We got a big event coming up next week at the AllGood.

The Hobart Brothers & Lil’ Sis Hobart is a sort of supergroup composed of Austin legend Jon Dee Graham, New York’s Freedy Johnston, and the little sister of the legendary family band The Cowsills (upon whom the Partridge Family TV show was based)–Susan Cowsill.

OK, so I am gonna confess–I’m not at all familiar with Freedy Johnston (though I had at least heard of him when his name came up). I’m also not real familiar with The Cowsills, though I did watch a hell of a lot of Love, American Style when I was a kid and anything on the idiot box entertained me (The Cowsills performed the theme song) and, of course, The Partridge Family, and who hasn’t heard the iconic Hair? And I honestly didn’t know Susan Cowsill had her own career.

Both are my oversight, and based on what I’ve heard from The Hobart Brothers–and what of their solo efforts I’ve had time to listen to–I’ll correct, soonest.

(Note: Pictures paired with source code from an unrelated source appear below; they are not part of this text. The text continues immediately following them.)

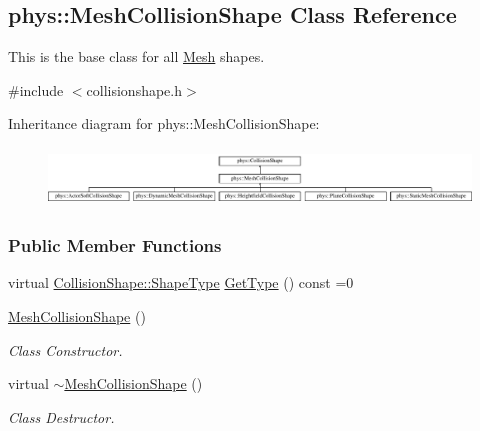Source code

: \hypertarget{classphys_1_1MeshCollisionShape}{
\subsection{phys::MeshCollisionShape Class Reference}
\label{classphys_1_1MeshCollisionShape}
}


This is the base class for all \hyperlink{classphys_1_1Mesh}{Mesh} shapes.  




{\ttfamily \#include $<$collisionshape.h$>$}

Inheritance diagram for phys::MeshCollisionShape:\begin{figure}[H]
\begin{center}
\leavevmode
\includegraphics[height=1.548387cm]{classphys_1_1MeshCollisionShape}
\end{center}
\end{figure}
\subsubsection*{Public Member Functions}
\begin{DoxyCompactItemize}
\item 
virtual \hyperlink{classphys_1_1CollisionShape_af3ba4fd8af5b9557f912d2f5ff35a588}{CollisionShape::ShapeType} \hyperlink{classphys_1_1MeshCollisionShape_abc9d3f06df71eadb59ba93eadf6ab82f}{GetType} () const =0
\item 
\hypertarget{classphys_1_1MeshCollisionShape_aa5c09ce9f67166594ee43374485734c3}{
\hyperlink{classphys_1_1MeshCollisionShape_aa5c09ce9f67166594ee43374485734c3}{MeshCollisionShape} ()}
\label{classphys_1_1MeshCollisionShape_aa5c09ce9f67166594ee43374485734c3}

\begin{DoxyCompactList}\small\item\em Class Constructor. \item\end{DoxyCompactList}\item 
\hypertarget{classphys_1_1MeshCollisionShape_af9eff2a316fcf981954913708bf69231}{
virtual \hyperlink{classphys_1_1MeshCollisionShape_af9eff2a316fcf981954913708bf69231}{$\sim$MeshCollisionShape} ()}
\label{classphys_1_1MeshCollisionShape_af9eff2a316fcf981954913708bf69231}

\begin{DoxyCompactList}\small\item\em Class Destructor. \item\end{DoxyCompactList}\end{DoxyCompactItemize}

Jon Dee Graham is another matter entirely. The man is considered something of a legend in Austin–and he oughtta be selling out shows here. I first became aware of him a few years ago, when he was trying to establish a “residency” (aka a “regular gig”) one night a month at The AllGood. A friend who has known Jon Dee personally for 20-some-odd years basically begged me to come to the show one night. I heard Jon Dee play his acoustic and his “lap steel” and belt out some of the most heartfelt lyrics I have ever heard in his gravelly country-meets-blues voice–and I have tried very hard to get to all of his shows since.

The problem is–no one here knows him. I have seen him play chronically under-attended gigs here in Dallas. This is a complete travesty–and, really, the reason we don’t get more intimate live music up here. We should not have to drive to Austin to see this stuff.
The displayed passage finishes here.